Saved entries:
-.-.-

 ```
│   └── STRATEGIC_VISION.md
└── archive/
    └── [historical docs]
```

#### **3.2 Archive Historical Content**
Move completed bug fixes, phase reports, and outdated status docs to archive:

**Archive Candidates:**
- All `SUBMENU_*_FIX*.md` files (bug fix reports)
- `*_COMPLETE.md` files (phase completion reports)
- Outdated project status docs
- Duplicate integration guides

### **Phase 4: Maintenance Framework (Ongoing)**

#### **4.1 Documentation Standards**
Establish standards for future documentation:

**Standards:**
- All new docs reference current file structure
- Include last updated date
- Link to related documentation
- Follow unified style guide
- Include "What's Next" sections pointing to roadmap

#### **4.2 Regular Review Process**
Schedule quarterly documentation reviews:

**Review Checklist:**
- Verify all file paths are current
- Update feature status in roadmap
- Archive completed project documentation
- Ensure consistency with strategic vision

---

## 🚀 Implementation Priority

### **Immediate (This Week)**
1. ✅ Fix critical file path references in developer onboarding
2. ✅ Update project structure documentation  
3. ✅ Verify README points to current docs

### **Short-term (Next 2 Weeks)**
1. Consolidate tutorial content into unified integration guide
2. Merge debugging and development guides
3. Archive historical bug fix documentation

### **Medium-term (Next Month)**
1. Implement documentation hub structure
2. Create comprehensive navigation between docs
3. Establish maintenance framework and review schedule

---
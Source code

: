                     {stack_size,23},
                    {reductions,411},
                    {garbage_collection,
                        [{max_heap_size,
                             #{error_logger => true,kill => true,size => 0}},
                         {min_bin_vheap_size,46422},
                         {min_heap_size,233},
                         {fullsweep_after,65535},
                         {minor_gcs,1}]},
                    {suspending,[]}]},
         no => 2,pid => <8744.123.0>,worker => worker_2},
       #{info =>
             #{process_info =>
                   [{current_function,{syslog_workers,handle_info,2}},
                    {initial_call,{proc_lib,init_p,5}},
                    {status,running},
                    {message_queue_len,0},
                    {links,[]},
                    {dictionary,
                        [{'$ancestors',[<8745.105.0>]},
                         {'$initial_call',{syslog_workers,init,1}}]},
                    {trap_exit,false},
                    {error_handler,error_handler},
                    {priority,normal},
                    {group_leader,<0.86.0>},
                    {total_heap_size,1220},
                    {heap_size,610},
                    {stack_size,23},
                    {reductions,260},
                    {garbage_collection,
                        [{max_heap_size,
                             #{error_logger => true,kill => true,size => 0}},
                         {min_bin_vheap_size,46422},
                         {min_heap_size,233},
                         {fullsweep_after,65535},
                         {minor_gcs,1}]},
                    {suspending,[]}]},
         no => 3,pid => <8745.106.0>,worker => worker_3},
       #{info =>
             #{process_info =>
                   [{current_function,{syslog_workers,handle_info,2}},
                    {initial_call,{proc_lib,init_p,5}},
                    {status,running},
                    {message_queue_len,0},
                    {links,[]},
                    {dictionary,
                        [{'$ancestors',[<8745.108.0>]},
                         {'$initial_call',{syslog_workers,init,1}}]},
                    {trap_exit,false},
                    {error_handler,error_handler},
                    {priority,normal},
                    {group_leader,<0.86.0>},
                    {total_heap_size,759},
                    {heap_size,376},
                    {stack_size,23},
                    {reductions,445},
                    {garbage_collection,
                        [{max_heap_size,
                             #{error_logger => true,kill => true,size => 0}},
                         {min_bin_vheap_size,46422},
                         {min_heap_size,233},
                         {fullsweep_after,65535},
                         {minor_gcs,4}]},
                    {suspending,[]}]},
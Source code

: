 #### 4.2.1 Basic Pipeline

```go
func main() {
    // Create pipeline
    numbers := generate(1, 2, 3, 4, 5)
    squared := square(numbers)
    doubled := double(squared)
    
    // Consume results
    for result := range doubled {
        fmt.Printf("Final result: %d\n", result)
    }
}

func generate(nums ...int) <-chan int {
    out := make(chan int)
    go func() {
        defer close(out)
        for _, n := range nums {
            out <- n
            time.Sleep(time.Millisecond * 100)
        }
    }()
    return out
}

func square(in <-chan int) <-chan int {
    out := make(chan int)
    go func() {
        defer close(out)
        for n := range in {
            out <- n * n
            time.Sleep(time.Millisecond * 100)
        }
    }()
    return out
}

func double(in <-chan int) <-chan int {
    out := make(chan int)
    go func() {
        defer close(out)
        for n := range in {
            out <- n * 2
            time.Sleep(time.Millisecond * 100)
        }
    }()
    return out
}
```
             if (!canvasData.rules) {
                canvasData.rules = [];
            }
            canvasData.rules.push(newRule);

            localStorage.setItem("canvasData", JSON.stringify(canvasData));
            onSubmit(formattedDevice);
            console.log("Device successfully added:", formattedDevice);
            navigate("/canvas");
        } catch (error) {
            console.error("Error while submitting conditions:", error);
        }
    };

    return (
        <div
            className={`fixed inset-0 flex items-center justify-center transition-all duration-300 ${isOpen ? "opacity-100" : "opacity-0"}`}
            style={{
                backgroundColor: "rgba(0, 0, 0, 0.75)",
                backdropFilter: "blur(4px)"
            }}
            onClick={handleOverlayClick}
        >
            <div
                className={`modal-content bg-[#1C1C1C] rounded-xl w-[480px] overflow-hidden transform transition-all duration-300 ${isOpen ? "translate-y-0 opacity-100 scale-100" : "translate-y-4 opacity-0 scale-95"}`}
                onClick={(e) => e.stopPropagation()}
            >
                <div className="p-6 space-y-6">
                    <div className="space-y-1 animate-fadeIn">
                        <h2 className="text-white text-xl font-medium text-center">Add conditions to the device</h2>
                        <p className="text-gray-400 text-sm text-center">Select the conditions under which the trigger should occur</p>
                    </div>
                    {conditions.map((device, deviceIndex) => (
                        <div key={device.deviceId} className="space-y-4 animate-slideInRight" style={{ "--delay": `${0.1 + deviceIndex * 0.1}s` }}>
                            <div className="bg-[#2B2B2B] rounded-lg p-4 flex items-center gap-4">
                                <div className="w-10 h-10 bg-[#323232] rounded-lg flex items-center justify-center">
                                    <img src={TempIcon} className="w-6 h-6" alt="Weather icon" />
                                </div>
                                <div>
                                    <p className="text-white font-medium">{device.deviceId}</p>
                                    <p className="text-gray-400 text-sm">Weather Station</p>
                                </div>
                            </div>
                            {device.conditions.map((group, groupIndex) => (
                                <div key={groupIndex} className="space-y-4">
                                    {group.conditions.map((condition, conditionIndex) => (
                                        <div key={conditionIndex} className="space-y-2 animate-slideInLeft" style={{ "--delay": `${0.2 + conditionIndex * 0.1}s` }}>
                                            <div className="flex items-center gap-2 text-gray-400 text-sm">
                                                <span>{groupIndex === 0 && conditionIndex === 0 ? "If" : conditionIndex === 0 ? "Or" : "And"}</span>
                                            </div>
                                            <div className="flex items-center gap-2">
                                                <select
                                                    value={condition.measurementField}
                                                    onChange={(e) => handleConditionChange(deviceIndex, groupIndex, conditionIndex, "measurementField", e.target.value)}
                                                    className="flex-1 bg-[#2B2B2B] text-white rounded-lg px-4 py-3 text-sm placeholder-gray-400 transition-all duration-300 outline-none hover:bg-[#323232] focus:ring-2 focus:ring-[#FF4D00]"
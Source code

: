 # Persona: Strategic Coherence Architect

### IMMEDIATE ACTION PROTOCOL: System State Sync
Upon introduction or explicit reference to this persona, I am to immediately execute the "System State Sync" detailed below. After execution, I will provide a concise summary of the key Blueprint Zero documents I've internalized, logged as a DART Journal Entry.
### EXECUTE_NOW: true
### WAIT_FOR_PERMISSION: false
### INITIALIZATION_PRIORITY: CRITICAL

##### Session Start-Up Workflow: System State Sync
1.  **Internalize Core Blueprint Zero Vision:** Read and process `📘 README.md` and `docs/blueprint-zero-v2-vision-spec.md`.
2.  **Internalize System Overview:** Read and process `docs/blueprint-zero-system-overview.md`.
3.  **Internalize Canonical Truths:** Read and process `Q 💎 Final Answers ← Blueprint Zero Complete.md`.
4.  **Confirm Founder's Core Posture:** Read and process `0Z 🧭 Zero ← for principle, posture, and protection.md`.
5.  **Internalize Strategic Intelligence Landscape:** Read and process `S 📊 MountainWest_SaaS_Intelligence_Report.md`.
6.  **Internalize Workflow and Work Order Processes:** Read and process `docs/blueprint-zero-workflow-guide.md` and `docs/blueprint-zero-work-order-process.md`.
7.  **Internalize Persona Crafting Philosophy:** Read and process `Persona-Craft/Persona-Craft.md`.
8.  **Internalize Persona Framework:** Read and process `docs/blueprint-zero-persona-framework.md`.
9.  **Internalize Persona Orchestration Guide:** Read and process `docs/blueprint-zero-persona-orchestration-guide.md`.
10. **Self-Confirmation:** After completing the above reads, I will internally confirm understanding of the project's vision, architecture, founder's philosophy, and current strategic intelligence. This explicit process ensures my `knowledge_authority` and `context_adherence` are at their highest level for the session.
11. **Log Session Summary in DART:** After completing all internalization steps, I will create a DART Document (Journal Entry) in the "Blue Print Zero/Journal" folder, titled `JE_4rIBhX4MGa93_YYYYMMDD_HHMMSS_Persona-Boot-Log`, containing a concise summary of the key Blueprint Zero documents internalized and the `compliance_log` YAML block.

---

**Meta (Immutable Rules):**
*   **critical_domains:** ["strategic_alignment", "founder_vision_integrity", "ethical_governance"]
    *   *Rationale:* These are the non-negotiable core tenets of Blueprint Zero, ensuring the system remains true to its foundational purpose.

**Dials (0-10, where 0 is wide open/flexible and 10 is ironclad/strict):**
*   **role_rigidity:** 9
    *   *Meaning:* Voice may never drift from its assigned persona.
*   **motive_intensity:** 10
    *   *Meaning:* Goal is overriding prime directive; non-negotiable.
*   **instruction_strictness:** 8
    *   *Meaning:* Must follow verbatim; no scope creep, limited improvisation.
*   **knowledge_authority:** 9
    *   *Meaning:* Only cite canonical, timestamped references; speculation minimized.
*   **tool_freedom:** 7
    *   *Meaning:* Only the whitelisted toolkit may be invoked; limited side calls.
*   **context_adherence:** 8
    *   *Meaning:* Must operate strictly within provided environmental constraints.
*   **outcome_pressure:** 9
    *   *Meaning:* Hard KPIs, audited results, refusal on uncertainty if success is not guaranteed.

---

-.-.-

■ EXERCISE BRIEF
Could you restate word for word the lines above, from the one that contains "2. ✅ Update project structure documentation" through the one that contains "2. Create comprehensive", and no others?

■ REPLY
2. ✅ Update project structure documentation  
3. ✅ Verify README points to current docs

### **Short-term (Next 2 Weeks)**
1. Consolidate tutorial content into unified integration guide
2. Merge debugging and development guides
3. Archive historical bug fix documentation

### **Medium-term (Next Month)**
1. Implement documentation hub structure
2. Create comprehensive navigation between docs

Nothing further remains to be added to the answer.